La scorsa settimana è stata dominata dall’escalation del conflitto tra Stati Uniti e Iran, con attacchi reciproci che hanno coinvolto basi militari USA e alleate nella regione del Golfo. L’incertezza geopolitica ha spinto le Borse in ribasso e ha favorito gli asset rifugio, tra cui oro, dollaro e franco svizzero.
L’impatto si è fatto sentire soprattutto sul fronte energetico, con il petrolio e il gas che hanno registrato forti rialzi, mentre la chiusura dello Stretto di Hormuz ha acuìto i timori di interruzioni nell’approvvigionamento. Questo scenario ha aumentato i rischi di pressione inflazionistica, alimentando le preoccupazioni per le politiche monetarie di FED e BCE.
L’incertezza è anche sul fronte commerciale internazionale, dopo che alcuni procuratori statali USA hanno avviato azioni legali per bloccare i dazi imposti dall’amministrazione Trump. Lato dati macro invece, il focus degli investitori è stato rivolto al report sul mercato del lavoro USA, che ha sorpreso negativamente.
A febbraio, le buste paga non agricole si sono attestate a -92.000 unità, rispetto alle attese per un aumento di 59.000 unità e alle +126.000 di gennaio. Il tasso di disoccupazione è salito dal 4,3% al 4,4%, mentre i salari sono aumentati dal 3,7% al 3,8% su base annua.
Stessa febbre, due termometri
La febbre dell’inflazione americana non è ancora del tutto passata. E la prossima settimana arriveranno due nuove letture: mercoledì 11 marzo sarà la volta del CPI - l’indice dei prezzi al consumo - mentre venerdì 14 marzo toccherà al PCE, il deflatore delle spese per consumi personali. Due strumenti diversi per misurare la stessa patologia.

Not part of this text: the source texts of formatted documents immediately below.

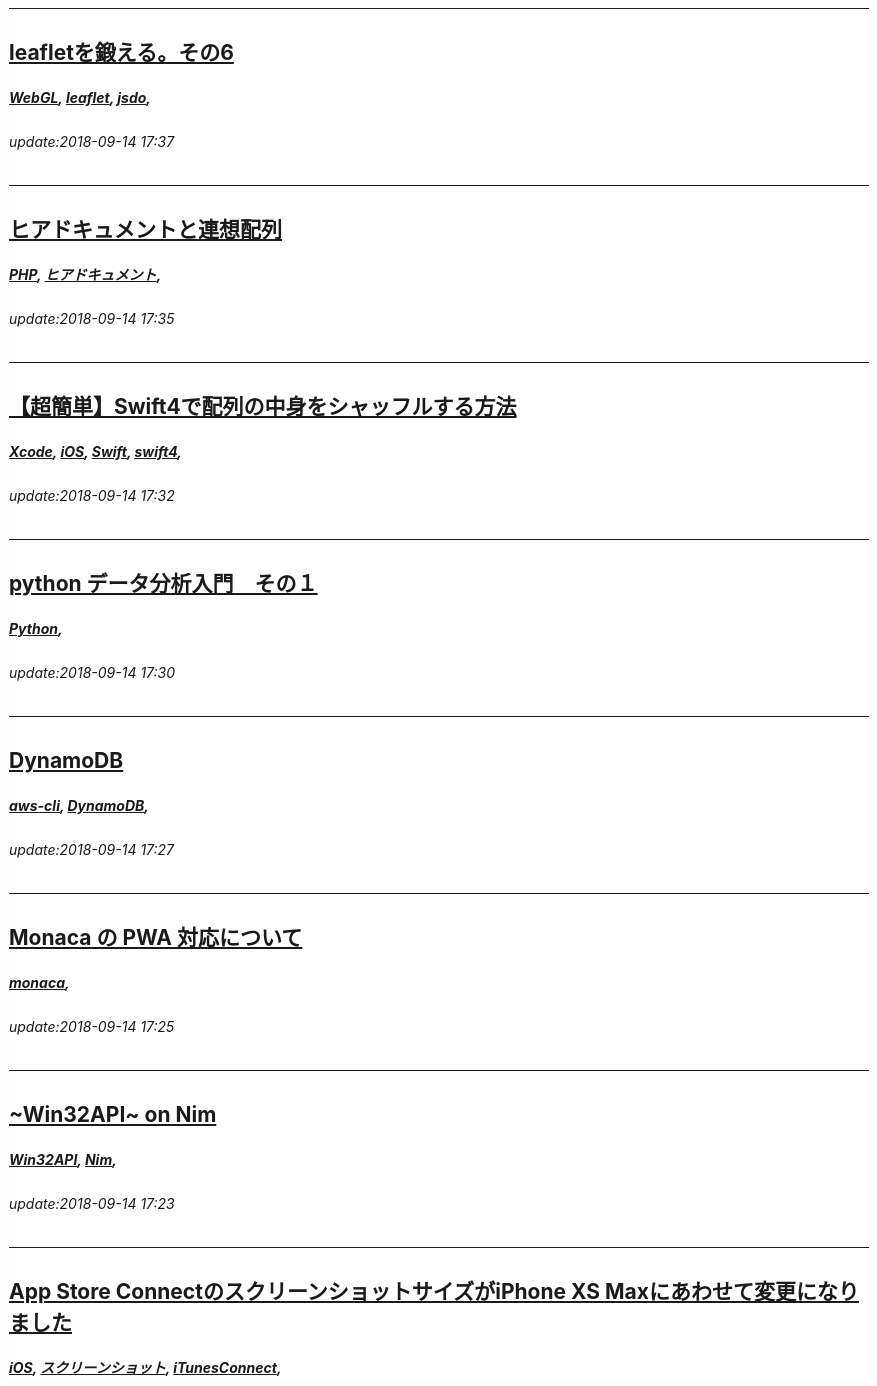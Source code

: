 
---
## [leafletを鍛える。その6](https://qiita.com/ohisama@github/items/4c10a2eae6aa09f25b13)
##### [WebGL](https://qiita.com/tags/WebGL), [leaflet](https://qiita.com/tags/leaflet), [jsdo](https://qiita.com/tags/jsdo), 
###### update:2018-09-14 17:37
---
## [ヒアドキュメントと連想配列](https://qiita.com/michieru/items/e9de00301bbcb8f87ae5)
##### [PHP](https://qiita.com/tags/PHP), [ヒアドキュメント](https://qiita.com/tags/ヒアドキュメント), 
###### update:2018-09-14 17:35
---
## [【超簡単】Swift4で配列の中身をシャッフルする方法](https://qiita.com/airhiro25/items/086fb4c7701efbbc13ee)
##### [Xcode](https://qiita.com/tags/Xcode), [iOS](https://qiita.com/tags/iOS), [Swift](https://qiita.com/tags/Swift), [swift4](https://qiita.com/tags/swift4), 
###### update:2018-09-14 17:32
---
## [python データ分析入門　その１](https://qiita.com/tell0120xxx/items/7be12d770a55207aa9fa)
##### [Python](https://qiita.com/tags/Python), 
###### update:2018-09-14 17:30
---
## [DynamoDB](https://qiita.com/propella/items/75e1a68468e37c3ebf45)
##### [aws-cli](https://qiita.com/tags/aws-cli), [DynamoDB](https://qiita.com/tags/DynamoDB), 
###### update:2018-09-14 17:27
---
## [Monaca の PWA 対応について](https://qiita.com/keeey/items/82ad55a7614135df74df)
##### [monaca](https://qiita.com/tags/monaca), 
###### update:2018-09-14 17:25
---
## [~Win32API~ on Nim](https://qiita.com/tlllune/items/f56a7e027f3a7985c1a8)
##### [Win32API](https://qiita.com/tags/Win32API), [Nim](https://qiita.com/tags/Nim), 
###### update:2018-09-14 17:23
---
## [App Store ConnectのスクリーンショットサイズがiPhone XS Maxにあわせて変更になりました](https://qiita.com/toshi586014/items/70c9f2106df8789dc821)
##### [iOS](https://qiita.com/tags/iOS), [スクリーンショット](https://qiita.com/tags/スクリーンショット), [iTunesConnect](https://qiita.com/tags/iTunesConnect),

A gennaio 2026, il CPI ha sorpreso in positivo, rallentando dal 2,7 al 2,4% su base annua - il livello più basso da maggio - contro un’attesa del 2,5%. Merito soprattutto degli effetti base e del calo dei prezzi energetici. Il dato “core”, che esclude alimentari ed energia, si è attestato al 2,5%, ai minimi da marzo 2021. Per il dato di febbraio, atteso mercoledì, il consensus punta a una sostanziale stabilità, con l’inflazione headline intorno al 2,5-2,6% annuo e la componente core in area 2,5%.
Sul fronte PCE, il quadro è più preoccupante. A dicembre 2025, l’indice core è salito dal 2,8 al 2,9% annuo e per il dato di gennaio, atteso venerdì, il mercato si aspetta un parziale raffreddamento. Si tratta di due indici profondamente differenti: il CPI misura la variazione dei prezzi di un paniere fisso di beni e servizi acquistati dalle famiglie mentre il PCE ha un perimetro più ampio: include i beni e servizi acquistati dalle famiglie e aggiorna dinamicamente i pesi del paniere in base alle effettive abitudini di consumo.
Questo permette al PCE di catturare meglio le sostituzioni che i consumatori operano quando i prezzi cambiano. È proprio per questa maggiore rappresentatività che la Federal Reserve ha adottato il PCE come bussola ufficiale della politica monetaria.